(Exercise inputs)
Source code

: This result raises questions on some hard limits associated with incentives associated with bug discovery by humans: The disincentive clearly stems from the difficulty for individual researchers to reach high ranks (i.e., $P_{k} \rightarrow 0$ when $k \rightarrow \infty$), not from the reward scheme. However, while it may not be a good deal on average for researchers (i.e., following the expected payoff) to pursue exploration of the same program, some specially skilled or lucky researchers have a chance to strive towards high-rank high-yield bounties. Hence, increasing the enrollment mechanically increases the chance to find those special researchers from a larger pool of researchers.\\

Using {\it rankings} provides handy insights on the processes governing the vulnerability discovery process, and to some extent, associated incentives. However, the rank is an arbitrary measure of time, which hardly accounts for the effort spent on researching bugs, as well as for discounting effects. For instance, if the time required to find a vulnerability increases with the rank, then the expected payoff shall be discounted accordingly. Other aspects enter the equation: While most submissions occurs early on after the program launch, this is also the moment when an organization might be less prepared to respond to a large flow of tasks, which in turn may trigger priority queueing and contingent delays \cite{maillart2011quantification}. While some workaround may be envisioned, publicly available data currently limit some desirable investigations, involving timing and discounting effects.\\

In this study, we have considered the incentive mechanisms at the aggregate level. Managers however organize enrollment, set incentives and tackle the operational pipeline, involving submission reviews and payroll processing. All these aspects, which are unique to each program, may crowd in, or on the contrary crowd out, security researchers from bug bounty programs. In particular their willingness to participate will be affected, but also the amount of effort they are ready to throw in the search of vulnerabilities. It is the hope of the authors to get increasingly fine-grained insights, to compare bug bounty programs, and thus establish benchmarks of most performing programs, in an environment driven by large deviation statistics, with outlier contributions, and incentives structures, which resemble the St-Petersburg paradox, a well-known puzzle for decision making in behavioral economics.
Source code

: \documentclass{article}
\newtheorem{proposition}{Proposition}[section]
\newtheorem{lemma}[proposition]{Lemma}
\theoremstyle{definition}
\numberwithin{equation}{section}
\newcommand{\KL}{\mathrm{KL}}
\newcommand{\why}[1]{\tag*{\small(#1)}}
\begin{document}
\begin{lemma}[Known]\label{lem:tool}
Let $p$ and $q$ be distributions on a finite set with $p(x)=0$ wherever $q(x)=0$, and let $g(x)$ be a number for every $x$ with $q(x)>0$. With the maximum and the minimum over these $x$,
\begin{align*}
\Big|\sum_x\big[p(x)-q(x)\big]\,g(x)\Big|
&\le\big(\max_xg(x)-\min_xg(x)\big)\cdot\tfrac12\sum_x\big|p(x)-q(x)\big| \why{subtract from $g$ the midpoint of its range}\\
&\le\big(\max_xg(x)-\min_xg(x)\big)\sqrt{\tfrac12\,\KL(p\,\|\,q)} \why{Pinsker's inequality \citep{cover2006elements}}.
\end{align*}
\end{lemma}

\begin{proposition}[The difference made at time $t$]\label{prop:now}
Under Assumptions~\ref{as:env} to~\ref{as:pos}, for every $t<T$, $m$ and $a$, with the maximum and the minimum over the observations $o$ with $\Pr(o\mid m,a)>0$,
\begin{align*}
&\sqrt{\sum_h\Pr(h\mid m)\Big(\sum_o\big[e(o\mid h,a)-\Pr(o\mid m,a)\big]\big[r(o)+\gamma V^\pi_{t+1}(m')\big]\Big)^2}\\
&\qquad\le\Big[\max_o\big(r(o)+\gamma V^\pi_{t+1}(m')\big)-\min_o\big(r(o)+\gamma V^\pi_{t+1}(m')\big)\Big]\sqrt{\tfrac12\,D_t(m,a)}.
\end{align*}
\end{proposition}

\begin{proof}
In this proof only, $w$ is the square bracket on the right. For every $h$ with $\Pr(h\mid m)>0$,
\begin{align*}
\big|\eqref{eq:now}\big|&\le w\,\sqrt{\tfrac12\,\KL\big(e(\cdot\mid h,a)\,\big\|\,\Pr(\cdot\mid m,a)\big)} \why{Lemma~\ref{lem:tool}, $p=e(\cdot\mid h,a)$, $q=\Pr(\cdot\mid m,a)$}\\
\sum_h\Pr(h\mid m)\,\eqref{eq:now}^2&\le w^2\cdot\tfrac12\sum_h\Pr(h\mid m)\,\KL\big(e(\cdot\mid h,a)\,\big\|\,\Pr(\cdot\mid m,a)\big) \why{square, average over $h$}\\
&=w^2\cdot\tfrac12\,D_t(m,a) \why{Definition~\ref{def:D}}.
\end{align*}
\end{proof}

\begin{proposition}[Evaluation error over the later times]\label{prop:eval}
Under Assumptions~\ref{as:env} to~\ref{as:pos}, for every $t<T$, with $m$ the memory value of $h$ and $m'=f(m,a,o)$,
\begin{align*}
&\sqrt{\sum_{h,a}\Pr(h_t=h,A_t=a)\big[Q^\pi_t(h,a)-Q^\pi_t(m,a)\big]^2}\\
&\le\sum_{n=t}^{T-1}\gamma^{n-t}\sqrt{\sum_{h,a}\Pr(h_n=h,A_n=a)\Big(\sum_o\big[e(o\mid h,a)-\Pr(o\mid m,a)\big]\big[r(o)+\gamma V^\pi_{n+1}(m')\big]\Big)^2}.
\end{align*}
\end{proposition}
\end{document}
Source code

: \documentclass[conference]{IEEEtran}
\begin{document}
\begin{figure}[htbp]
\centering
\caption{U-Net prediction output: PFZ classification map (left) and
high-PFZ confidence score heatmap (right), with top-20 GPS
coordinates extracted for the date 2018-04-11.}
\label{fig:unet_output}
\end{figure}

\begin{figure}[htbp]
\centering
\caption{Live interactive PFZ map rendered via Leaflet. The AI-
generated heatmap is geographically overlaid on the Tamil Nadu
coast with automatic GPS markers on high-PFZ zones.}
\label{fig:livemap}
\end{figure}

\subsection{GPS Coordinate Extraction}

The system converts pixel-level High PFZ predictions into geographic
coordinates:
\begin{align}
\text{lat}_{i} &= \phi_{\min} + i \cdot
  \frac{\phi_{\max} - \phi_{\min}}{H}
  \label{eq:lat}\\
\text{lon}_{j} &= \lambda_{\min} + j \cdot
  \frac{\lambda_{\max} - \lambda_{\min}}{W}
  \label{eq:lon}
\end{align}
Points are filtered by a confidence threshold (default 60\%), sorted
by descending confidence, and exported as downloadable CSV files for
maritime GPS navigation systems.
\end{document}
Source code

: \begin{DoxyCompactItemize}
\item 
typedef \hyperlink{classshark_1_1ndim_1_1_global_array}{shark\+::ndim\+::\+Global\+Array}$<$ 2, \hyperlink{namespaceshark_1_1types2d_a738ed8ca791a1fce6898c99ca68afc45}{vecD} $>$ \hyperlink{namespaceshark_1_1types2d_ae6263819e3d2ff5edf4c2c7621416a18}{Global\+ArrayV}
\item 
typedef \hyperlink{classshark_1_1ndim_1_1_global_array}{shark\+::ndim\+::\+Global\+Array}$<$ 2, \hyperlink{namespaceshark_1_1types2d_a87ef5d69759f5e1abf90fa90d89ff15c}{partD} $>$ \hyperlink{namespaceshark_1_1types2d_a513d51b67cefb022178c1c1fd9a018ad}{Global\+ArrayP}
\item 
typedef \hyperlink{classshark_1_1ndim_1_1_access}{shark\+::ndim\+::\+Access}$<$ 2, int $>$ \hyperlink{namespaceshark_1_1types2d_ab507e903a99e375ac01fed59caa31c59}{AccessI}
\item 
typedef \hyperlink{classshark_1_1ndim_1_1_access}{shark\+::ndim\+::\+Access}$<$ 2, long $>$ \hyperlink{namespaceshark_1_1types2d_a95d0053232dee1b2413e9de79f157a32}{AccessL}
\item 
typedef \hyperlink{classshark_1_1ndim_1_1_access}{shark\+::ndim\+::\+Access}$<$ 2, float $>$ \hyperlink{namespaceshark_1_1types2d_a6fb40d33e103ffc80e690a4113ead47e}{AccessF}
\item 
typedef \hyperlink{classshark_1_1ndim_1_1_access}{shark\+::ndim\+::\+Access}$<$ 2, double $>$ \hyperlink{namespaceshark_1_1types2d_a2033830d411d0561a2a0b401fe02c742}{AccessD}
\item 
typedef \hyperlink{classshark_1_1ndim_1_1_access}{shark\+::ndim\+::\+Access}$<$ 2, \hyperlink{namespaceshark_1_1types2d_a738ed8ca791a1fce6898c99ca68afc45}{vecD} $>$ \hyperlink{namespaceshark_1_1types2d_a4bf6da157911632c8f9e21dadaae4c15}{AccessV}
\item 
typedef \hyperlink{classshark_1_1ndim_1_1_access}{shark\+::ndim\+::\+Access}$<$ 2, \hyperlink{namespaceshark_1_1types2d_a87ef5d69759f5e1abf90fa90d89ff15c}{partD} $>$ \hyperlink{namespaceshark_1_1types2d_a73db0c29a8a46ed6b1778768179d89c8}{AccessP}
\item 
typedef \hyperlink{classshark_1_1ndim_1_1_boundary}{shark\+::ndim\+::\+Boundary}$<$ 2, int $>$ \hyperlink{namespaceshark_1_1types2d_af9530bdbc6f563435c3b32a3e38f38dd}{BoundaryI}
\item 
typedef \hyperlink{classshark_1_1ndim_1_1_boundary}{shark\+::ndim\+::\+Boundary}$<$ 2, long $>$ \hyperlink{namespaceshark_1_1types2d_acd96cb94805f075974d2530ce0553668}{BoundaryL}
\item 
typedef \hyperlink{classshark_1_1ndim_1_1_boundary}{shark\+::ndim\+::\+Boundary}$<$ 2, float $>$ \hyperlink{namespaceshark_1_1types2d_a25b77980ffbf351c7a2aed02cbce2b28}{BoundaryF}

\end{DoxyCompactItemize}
(End Exercise inputs)
_Exercise directions_
Give back exactly the lines from the beginning of the records through the line containing "pool of researchers.\\", and only those.

_Answer to the exercise_
Source code

: This result raises questions on some hard limits associated with incentives associated with bug discovery by humans: The disincentive clearly stems from the difficulty for individual researchers to reach high ranks (i.e., $P_{k} \rightarrow 0$ when $k \rightarrow \infty$), not from the reward scheme. However, while it may not be a good deal on average for researchers (i.e., following the expected payoff) to pursue exploration of the same program, some specially skilled or lucky researchers have a chance to strive towards high-rank high-yield bounties. Hence, increasing the enrollment mechanically increases the chance to find those special researchers from a larger pool of researchers.\\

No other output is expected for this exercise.